## Collected data
--------

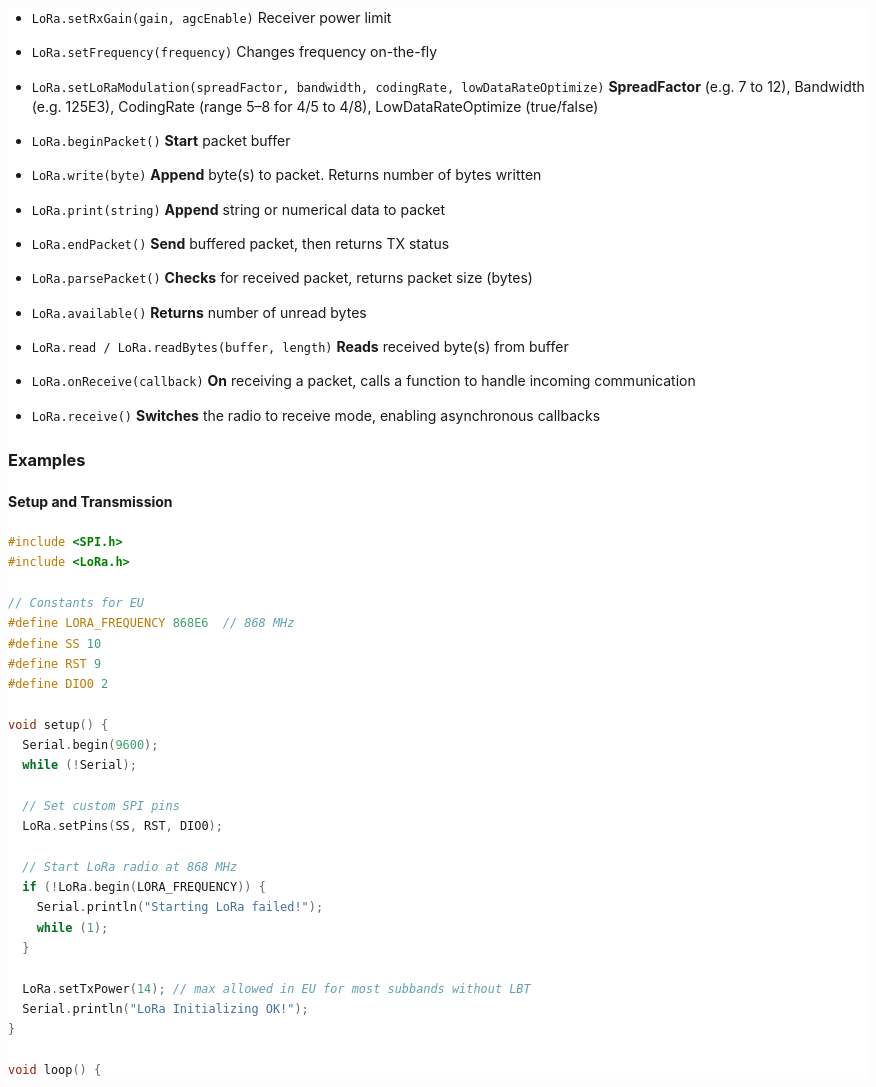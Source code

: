 - `LoRa.setRxGain(gain, agcEnable)`
    Receiver power limit

- `LoRa.setFrequency(frequency)`
    Changes frequency on-the-fly

- `LoRa.setLoRaModulation(spreadFactor, bandwidth, codingRate, lowDataRateOptimize)`
  **SpreadFactor** (e.g. 7 to 12), Bandwidth (e.g. 125E3), CodingRate (range 5–8 for 4/5 to 4/8), LowDataRateOptimize (true/false)

- `LoRa.beginPacket()`
  **Start** packet buffer

- `LoRa.write(byte)`
  **Append** byte(s) to packet. Returns number of bytes written

- `LoRa.print(string)`
  **Append** string or numerical data to packet

- `LoRa.endPacket()`
  **Send** buffered packet, then returns TX status

- `LoRa.parsePacket()`
  **Checks** for received packet, returns packet size (bytes)

- `LoRa.available()`
  **Returns** number of unread bytes

- `LoRa.read / LoRa.readBytes(buffer, length)`
  **Reads** received byte(s) from buffer

- `LoRa.onReceive(callback)`
  **On** receiving a packet, calls a function to handle incoming communication

- `LoRa.receive()`
  **Switches** the radio to receive mode, enabling asynchronous callbacks

### Examples

#### Setup and Transmission

```cpp
#include <SPI.h>
#include <LoRa.h>

// Constants for EU
#define LORA_FREQUENCY 868E6  // 868 MHz
#define SS 10
#define RST 9
#define DIO0 2

void setup() {
  Serial.begin(9600);
  while (!Serial);

  // Set custom SPI pins
  LoRa.setPins(SS, RST, DIO0);

  // Start LoRa radio at 868 MHz
  if (!LoRa.begin(LORA_FREQUENCY)) {
    Serial.println("Starting LoRa failed!");
    while (1);
  }

  LoRa.setTxPower(14); // max allowed in EU for most subbands without LBT
  Serial.println("LoRa Initializing OK!");
}

void loop() {
```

--------

## Exercise aim
All lines from the one with "enabling asynchronous callbacks" through the end of the records need to be copied exactly, and no other lines.

## Expected answer
  **Switches** the radio to receive mode, enabling asynchronous callbacks

### Examples

#### Setup and Transmission

```cpp
#include <SPI.h>
#include <LoRa.h>

// Constants for EU
#define LORA_FREQUENCY 868E6  // 868 MHz
#define SS 10
#define RST 9
#define DIO0 2

void setup() {
  Serial.begin(9600);
  while (!Serial);

  // Set custom SPI pins
  LoRa.setPins(SS, RST, DIO0);

  // Start LoRa radio at 868 MHz
  if (!LoRa.begin(LORA_FREQUENCY)) {
    Serial.println("Starting LoRa failed!");
    while (1);
  }

  LoRa.setTxPower(14); // max allowed in EU for most subbands without LBT
  Serial.println("LoRa Initializing OK!");
}

void loop() {
```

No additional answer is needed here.